Experimental results demonstrate reduced depth prediction errors and enhanced ego-motion accuracy on challenging datasets like KITTI and Cityscapes.

Depth Prediction Without the Sensors: Leveraging Structure for Unsupervised Learning from Monocular Videos

The paper "Depth Prediction Without the Sensors: Leveraging Structure for Unsupervised Learning from Monocular Videos" by Vincent Casser et al. presents a novel unsupervised approach to predict scene depth and robot ego-motion using only monocular video inputs. The absence of depth sensors, which are not always feasible in many applications due to their cost and restrictions, frames this study's importance. The authors introduce a technique that models both the geometry of the scene and individual object motions, overtaking limitations seen in prior unsupervised methods.

Core Methodology

The approach leverages geometric structure to enhance depth prediction and ego-motion estimation. Unlike previous models that tend to falter in dynamic scenes due to motion handling issues, this method integrates an explicit 3D motion model. The model learns from monocular video sequences, predicting object motion as well as camera movements.

Another critical innovation is the online refinement procedure. This process adapts the model to new environments or datasets on-the-fly—a concept not previously applied in this context. This adaptability allows the model to provide accurate predictions across varying environments, adding significant practical value to robot navigation tasks.

Experimental Outcomes

The proposed method demonstrates superior performance over state-of-the-art techniques, even rivaling those using stereo inputs. Key quantitative results highlight:

A decrease in depth prediction errors compared to baseline models.
Improved ego-motion estimation accuracy on the KITTI dataset, surpassing algorithms that use longer-term temporal information.

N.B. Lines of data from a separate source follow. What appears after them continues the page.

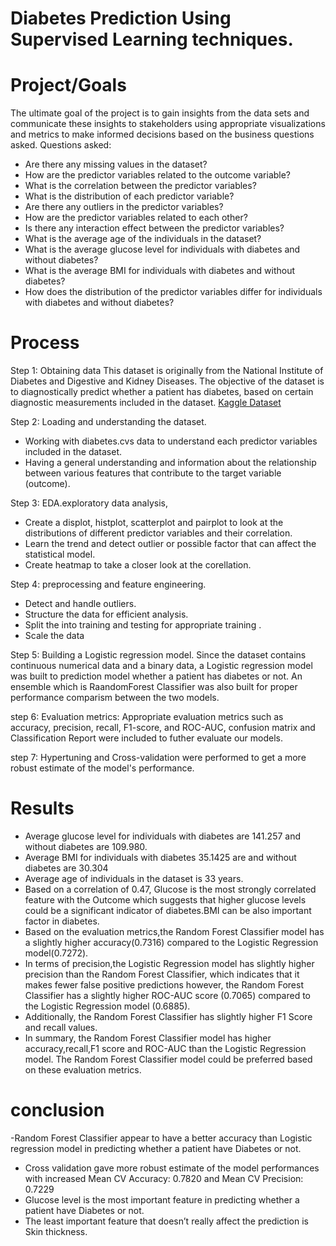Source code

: # Diabetes Prediction Using Supervised Learning techniques.

# Project/Goals
The ultimate goal of the project is to gain insights from the data sets and communicate these insights to stakeholders using appropriate visualizations and metrics to make informed decisions based on the business questions asked.
Questions asked:
- Are there any missing values in the dataset?
- How are the predictor variables related to the outcome variable?
- What is the correlation between the predictor variables?
- What is the distribution of each predictor variable?
- Are there any outliers in the predictor variables?
- How are the predictor variables related to each other?
- Is there any interaction effect between the predictor variables?
- What is the average age of the individuals in the dataset?
- What is the average glucose level for individuals with diabetes and without diabetes?
- What is the average BMI for individuals with diabetes and without diabetes?
- How does the distribution of the predictor variables differ for individuals with diabetes and without diabetes?

# Process
Step 1: Obtaining data
This dataset is originally from the National Institute of Diabetes and Digestive and Kidney
Diseases. The objective of the dataset is to diagnostically predict whether a patient has diabetes,
based on certain diagnostic measurements included in the dataset. 
[Kaggle Dataset](https://www.kaggle.com/datasets/akshaydattatraykhare/diabetes-dataset)

Step 2: Loading and understanding the dataset.
- Working with diabetes.cvs data to understand  each predictor variables included in the dataset.
- Having a general understanding and information about the relationship between various features that contribute to the target variable (outcome).

Step 3: EDA.exploratory data analysis, 
- Create a displot, histplot, scatterplot and pairplot to look at the distributions of different predictor variables and their correlation.
- Learn the trend and detect outlier or possible factor that can affect the statistical model.
- Create heatmap to take a closer look at the corellation.

Step 4: preprocessing and feature engineering.
- Detect and handle outliers.
- Structure the data for efficient analysis.
- Split the into training and testing for appropriate training .
- Scale the data 

Step 5: Building a  Logistic regression model.
Since the dataset contains continuous numerical data and  a binary data, a Logistic regression model was built to prediction model whether a patient has diabetes or not.
An ensemble  which is RaandomForest Classifier  was also built for proper performance comparism between the two models.

step 6: Evaluation metrics: Appropriate evaluation metrics such as accuracy, precision, recall, F1-score, and ROC-AUC, confusion matrix and Classification Report were included to futher evaluate our models.

step 7: Hypertuning and Cross-validation were performed to get a more robust estimate of the model's performance.

# Results
- Average glucose level for individuals with diabetes are 141.257 and without diabetes  are 109.980.
- Average BMI for individuals with diabetes 35.1425 are and without diabetes are 30.304
- Average age of individuals in the dataset is 33 years.
- Based on a correlation of 0.47, Glucose is the most strongly correlated feature with the Outcome which suggests that higher glucose levels could be a significant indicator of diabetes.BMI can be also important factor in diabetes.
- Based on the evaluation metrics,the Random Forest Classifier model has a slightly higher accuracy(0.7316) compared to the Logistic Regression model(0.7272).
- In terms of precision,the Logistic Regression model has slightly higher precision than the Random Forest Classifier, which indicates that it makes fewer false positive predictions however, the Random Forest Classifier has a slightly higher ROC-AUC score (0.7065) compared to the Logistic Regression model (0.6885). 
- Additionally, the Random Forest Classifier has slightly higher F1 Score and recall values.
- In summary, the Random Forest Classifier model has higher accuracy,recall,F1 score and ROC-AUC than the Logistic Regression model. The Random Forest Classifier model could be preferred based on these evaluation metrics.
 # conclusion
 -Random Forest Classifier appear to have a better accuracy than Logistic regression model in predicting  whether a patient have Diabetes or not.
- Cross validation gave more robust estimate of the model performances  with increased Mean CV Accuracy: 0.7820 and Mean CV Precision: 0.7229
- Glucose level is the most important feature in predicting whether a patient have Diabetes or not.
- The least important feature that doesn’t really affect the prediction is Skin thickness.


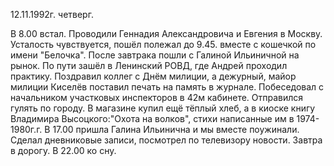 12.11.1992г. четверг.

В 8.00 встал. Проводили Геннадия Александровича и Евгения в Москву. Усталость чувствуется, пошёл полежал до 9.45. вместе с кошечкой по имени "Белочка".
 После завтрака пошли с Галиной Ильиничной на рынок. По пути зашёл в Ленинский РОВД, где Андрей проходил практику. Поздравил коллег с Днём милиции, а дежурный, майор милиции Киселёв поставил печать на память в журнале.     Побеседовал с начальником участковых инспекторов в 42м кабинете.
  Отправился гулять по городу. В магазине купил ещё тёплый хлеб, а в киоске книгу Владимира Высоцкого:"Охота на волков", стихи написанные им в 1974-1980г.г.
  В 17.00 пришла Галина Ильинична и мы вместе поужинали. Сделал дневниковые записи, посмотрел по телевизору новости. Завтра в дорогу. В 22.00  ко сну.
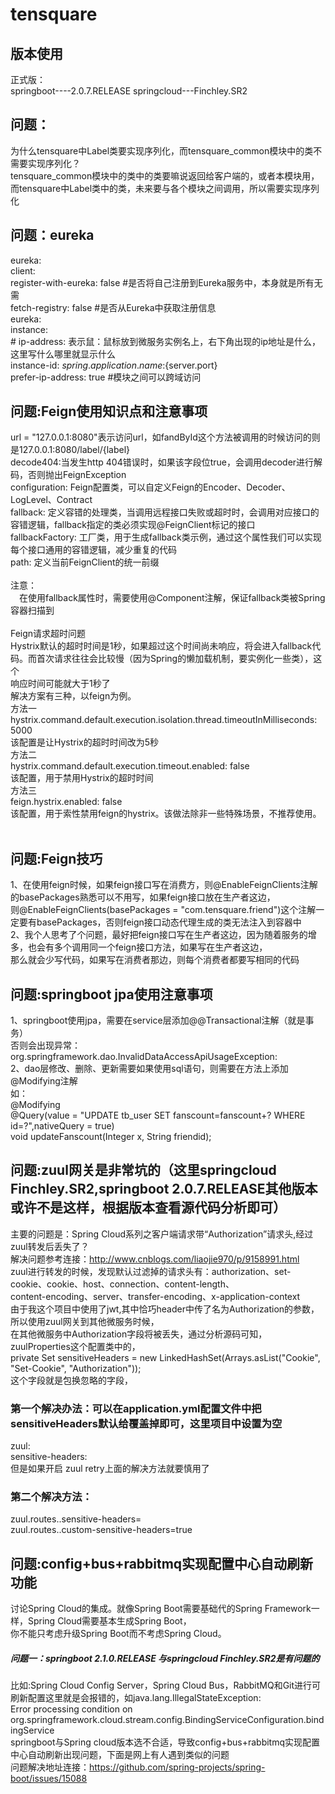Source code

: # tensquare
## 版本使用
正式版：</br>
springboot----2.0.7.RELEASE    springcloud---Finchley.SR2</br>
## 问题：
为什么tensquare中Label类要实现序列化，而tensquare_common模块中的类不需要实现序列化？</br>
tensquare_common模块中的类中的类要嘛说返回给客户端的，或者本模块用，而tensquare中Label类中的类，未来要与各个模块之间调用，所以需要实现序列化
## 问题：eureka
eureka:</br>
  client:</br>
    register-with-eureka: false #是否将自己注册到Eureka服务中，本身就是所有无需</br>
    fetch-registry: false #是否从Eureka中获取注册信息</br>
 eureka:</br>
  instance:</br>
    #    ip-address: 表示鼠：鼠标放到微服务实例名上，右下角出现的ip地址是什么，这里写什么哪里就显示什么</br>
    instance-id: ${spring.application.name}:${server.port}</br>
    prefer-ip-address: true #模块之间可以跨域访问</br>
## 问题:Feign使用知识点和注意事项
url = "127.0.0.1:8080"表示访问url，如fandById这个方法被调用的时候访问的则是127.0.0.1:8080/label/{label}</br>
 decode404:当发生http 404错误时，如果该字段位true，会调用decoder进行解码，否则抛出FeignException</br>
 configuration: Feign配置类，可以自定义Feign的Encoder、Decoder、LogLevel、Contract</br>
 fallback: 定义容错的处理类，当调用远程接口失败或超时时，会调用对应接口的容错逻辑，fallback指定的类必须实现@FeignClient标记的接口</br>
 fallbackFactory: 工厂类，用于生成fallback类示例，通过这个属性我们可以实现每个接口通用的容错逻辑，减少重复的代码</br>
 path: 定义当前FeignClient的统一前缀</br>
</br>
  注意：</br>
　在使用fallback属性时，需要使用@Component注解，保证fallback类被Spring容器扫描到</br>
</br>
  Feign请求超时问题</br>
  Hystrix默认的超时时间是1秒，如果超过这个时间尚未响应，将会进入fallback代码。而首次请求往往会比较慢（因为Spring的懒加载机制，要实例化一些类），这个</br>响应时间可能就大于1秒了</br>
  解决方案有三种，以feign为例。</br>
 方法一</br>
 hystrix.command.default.execution.isolation.thread.timeoutInMilliseconds: 5000</br>
 该配置是让Hystrix的超时时间改为5秒</br>
 方法二</br>
 hystrix.command.default.execution.timeout.enabled: false</br>
 该配置，用于禁用Hystrix的超时时间</br>
 方法三</br>
 feign.hystrix.enabled: false</br>
 该配置，用于索性禁用feign的hystrix。该做法除非一些特殊场景，不推荐使用。</br>
 </br>
 ## 问题:Feign技巧
 1、在使用feign时候，如果feign接口写在消费方，则@EnableFeignClients注解的basePackages熟悉可以不用写，如果feign接口放在生产者这边，</br>
 则@EnableFeignClients(basePackages = "com.tensquare.friend")这个注解一定要有basePackages，否则feign接口动态代理生成的类无法注入到容器中</br>
 2、我个人思考了个问题，最好把feign接口写在生产者这边，因为随着服务的增多，也会有多个调用同一个feign接口方法，如果写在生产者这边，</br>那么就会少写代码，如果写在消费者那边，则每个消费者都要写相同的代码</br>
 ##  问题:springboot jpa使用注意事项
 1、springboot使用jpa，需要在service层添加@@Transactional注解（就是事务）</br>
 否则会出现异常：org.springframework.dao.InvalidDataAccessApiUsageException:</br>
 2、dao层修改、删除、更新需要如果使用sql语句，则需要在方法上添加@Modifying注解</br>
 如：</br>
 	@Modifying</br>
	@Query(value = "UPDATE tb_user SET fanscount=fanscount+? WHERE id=?",nativeQuery = true)</br>
    void updateFanscount(Integer x, String friendid);</br>
 ## 问题:zuul网关是非常坑的（这里springcloud Finchley.SR2,springboot 2.0.7.RELEASE其他版本或许不是这样，根据版本查看源代码分析即可）
 主要的问题是：Spring Cloud系列之客户端请求带“Authorization”请求头,经过zuul转发后丢失了？</br>
 解决问题参考连接：http://www.cnblogs.com/liaojie970/p/9158991.html</br>
 zuul进行转发的时候，发现默认过滤掉的请求头有：authorization、set-cookie、cookie、host、connection、content-length、</br>content-encoding、server、transfer-encoding、x-application-context</br>
 由于我这个项目中使用了jwt,其中恰巧header中传了名为Authorization的参数，所以使用zuul网关到其他微服务时候，</br>在其他微服务中Authorization字段将被丢失，通过分析源码可知，zuulProperties这个配置类中的，</br>
  private Set<String> sensitiveHeaders = new LinkedHashSet(Arrays.asList("Cookie", "Set-Cookie", "Authorization"));</br>这个字段就是包换忽略的字段，</br>
### 第一个解决办法：可以在application.yml配置文件中把sensitiveHeaders默认给覆盖掉即可，这里项目中设置为空
zuul:</br>
 sensitive-headers:  </br>
但是如果开启	zuul retry上面的解决方法就要慎用了</br>
### 第二个解决方法：</br>
zuul.routes.<routeName>.sensitive-headers=</br>
zuul.routes.<routeName>.custom-sensitive-headers=true</br>
## 问题:config+bus+rabbitmq实现配置中心自动刷新功能
讨论Spring Cloud的集成。就像Spring Boot需要基础代的Spring Framework一样，Spring Cloud需要基本生成Spring Boot，</br>你不能只考虑升级Spring Boot而不考虑Spring Cloud。</br>
##### 问题一：springboot 2.1.0.RELEASE 与springcloud Finchley.SR2是有问题的
比如:Spring Cloud Config Server，Spring Cloud Bus，RabbitMQ和Git进行可刷新配置这里就是会报错的，如java.lang.IllegalStateException:</br> Error processing condition on org.springframework.cloud.stream.config.BindingServiceConfiguration.bindingService</br>
springboot与Spring cloud版本选不合适，导致config+bus+rabbitmq实现配置中心自动刷新出现问题，下面是网上有人遇到类似的问题</br>
问题解决地址连接：https://github.com/spring-projects/spring-boot/issues/15088</br>
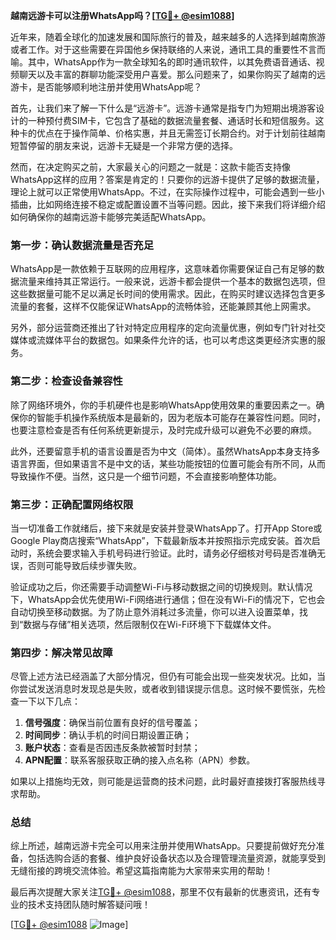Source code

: **越南远游卡可以注册WhatsApp吗？[[TG💪+ @esim1088](https://t.me/s/esim1088)]**

近年来，随着全球化的加速发展和国际旅行的普及，越来越多的人选择到越南旅游或者工作。对于这些需要在异国他乡保持联络的人来说，通讯工具的重要性不言而喻。其中，WhatsApp作为一款全球知名的即时通讯软件，以其免费语音通话、视频聊天以及丰富的群聊功能深受用户喜爱。那么问题来了，如果你购买了越南的远游卡，是否能够顺利地注册并使用WhatsApp呢？

首先，让我们来了解一下什么是“远游卡”。远游卡通常是指专门为短期出境游客设计的一种预付费SIM卡，它包含了基础的数据流量套餐、通话时长和短信服务。这种卡的优点在于操作简单、价格实惠，并且无需签订长期合约。对于计划前往越南短暂停留的朋友来说，远游卡无疑是一个非常方便的选择。

然而，在决定购买之前，大家最关心的问题之一就是：这款卡能否支持像WhatsApp这样的应用？答案是肯定的！只要你的远游卡提供了足够的数据流量，理论上就可以正常使用WhatsApp。不过，在实际操作过程中，可能会遇到一些小插曲，比如网络连接不稳定或配置设置不当等问题。因此，接下来我们将详细介绍如何确保你的越南远游卡能够完美适配WhatsApp。

### 第一步：确认数据流量是否充足

WhatsApp是一款依赖于互联网的应用程序，这意味着你需要保证自己有足够的数据流量来维持其正常运行。一般来说，远游卡都会提供一个基本的数据包选项，但这些数据量可能不足以满足长时间的使用需求。因此，在购买时建议选择包含更多流量的套餐，这样不仅能保证WhatsApp的流畅体验，还能兼顾其他上网需求。

另外，部分运营商还推出了针对特定应用程序的定向流量优惠，例如专门针对社交媒体或流媒体平台的数据包。如果条件允许的话，也可以考虑这类更经济实惠的服务。

### 第二步：检查设备兼容性

除了网络环境外，你的手机硬件也是影响WhatsApp使用效果的重要因素之一。确保你的智能手机操作系统版本是最新的，因为老版本可能存在兼容性问题。同时，也要注意检查是否有任何系统更新提示，及时完成升级可以避免不必要的麻烦。

此外，还要留意手机的语言设置是否为中文（简体）。虽然WhatsApp本身支持多语言界面，但如果语言不是中文的话，某些功能按钮的位置可能会有所不同，从而导致操作不便。当然，这只是一个细节问题，不会直接影响整体功能。

### 第三步：正确配置网络权限

当一切准备工作就绪后，接下来就是安装并登录WhatsApp了。打开App Store或Google Play商店搜索“WhatsApp”，下载最新版本并按照指示完成安装。首次启动时，系统会要求输入手机号码进行验证。此时，请务必仔细核对号码是否准确无误，否则可能导致后续步骤失败。

验证成功之后，你还需要手动调整Wi-Fi与移动数据之间的切换规则。默认情况下，WhatsApp会优先使用Wi-Fi网络进行通信；但在没有Wi-Fi的情况下，它也会自动切换至移动数据。为了防止意外消耗过多流量，你可以进入设置菜单，找到“数据与存储”相关选项，然后限制仅在Wi-Fi环境下下载媒体文件。

### 第四步：解决常见故障

尽管上述方法已经涵盖了大部分情况，但仍有可能会出现一些突发状况。比如，当你尝试发送消息时发现总是失败，或者收到错误提示信息。这时候不要慌张，先检查一下以下几点：

1. **信号强度**：确保当前位置有良好的信号覆盖；
2. **时间同步**：确认手机的时间日期设置正确；
3. **账户状态**：查看是否因违反条款被暂时封禁；
4. **APN配置**：联系客服获取正确的接入点名称（APN）参数。

如果以上措施均无效，则可能是运营商的技术问题，此时最好直接拨打客服热线寻求帮助。

### 总结

综上所述，越南远游卡完全可以用来注册并使用WhatsApp。只要提前做好充分准备，包括选购合适的套餐、维护良好设备状态以及合理管理流量资源，就能享受到无缝衔接的跨境交流体验。希望这篇指南能为大家带来实用的帮助！

最后再次提醒大家关注[TG💪+ @esim1088](https://t.me/s/esim1088)，那里不仅有最新的优惠资讯，还有专业的技术支持团队随时解答疑问哦！

[[TG💪+ @esim1088](https://t.me/s/esim1088) ![Image](https://i.postimg.cc/4NQfJmqS/Snipaste-2025-05-13-00-14-12.png)]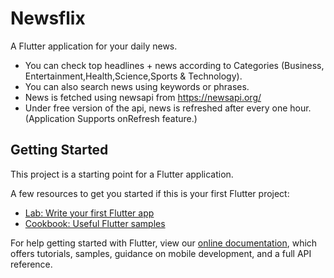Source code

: # Newsflix

A Flutter application for your daily news.
* You can check top headlines + news according to Categories (Business, Entertainment,Health,Science,Sports & Technology).
* You can also search news using keywords or phrases.
* News is fetched using newsapi from https://newsapi.org/
* Under free version of the api, news is refreshed after every one hour. (Application Supports onRefresh feature.)

## Getting Started

This project is a starting point for a Flutter application.

A few resources to get you started if this is your first Flutter project:

- [Lab: Write your first Flutter app](https://flutter.dev/docs/get-started/codelab)
- [Cookbook: Useful Flutter samples](https://flutter.dev/docs/cookbook)

For help getting started with Flutter, view our
[online documentation](https://flutter.dev/docs), which offers tutorials,
samples, guidance on mobile development, and a full API reference.
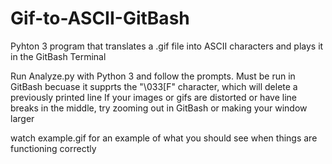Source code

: # Gif-to-ASCII-GitBash
Pyhton 3 program that translates a .gif file into ASCII characters and plays it in the GitBash Terminal

Run Analyze.py with Python 3 and follow the prompts. Must be run in GitBash becuase it supprts the "\033[F" character, which will delete a previously printed line
If your images or gifs are distorted or have line breaks in the middle, try zooming out in GitBash or making your window larger

watch example.gif for an example of what you should see when things are functioning correctly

The model's ability to predict depth in highly dynamic scenes, like those in the Cityscapes dataset, illustrates the efficacy of integrating object motion modeling. Notably, the results hold up in challenging cross-domain evaluations, such as transferring from outdoor urban scenes to indoor navigation scenarios.

Implications and Future Directions

The implications of this research span both theoretical and practical realms. Theoretically, it challenges the reliance on direct sensor data for depth estimation, proposing a viable alternative that relies on available visual inputs. Practically, this can significantly reduce costs and increase the accessibility of autonomous systems in various applications.

Speculation for future developments in AI considers extending this online refinement mechanism to handle longer sequences, enhancing temporal coherence and consistency in depth predictions. Furthermore, potential expansions into full 3D reconstruction could capitalize on the robust depth and motion predictions, pushing the boundaries of autonomous navigation in unknown environments.

In conclusion, the study offers a significant advancement in unsupervised monocular depth prediction and robot navigation. By addressing motion within dynamic scenes and facilitating domain adaptation through online refinement, it sets a benchmark for future exploration in unsupervised learning methods.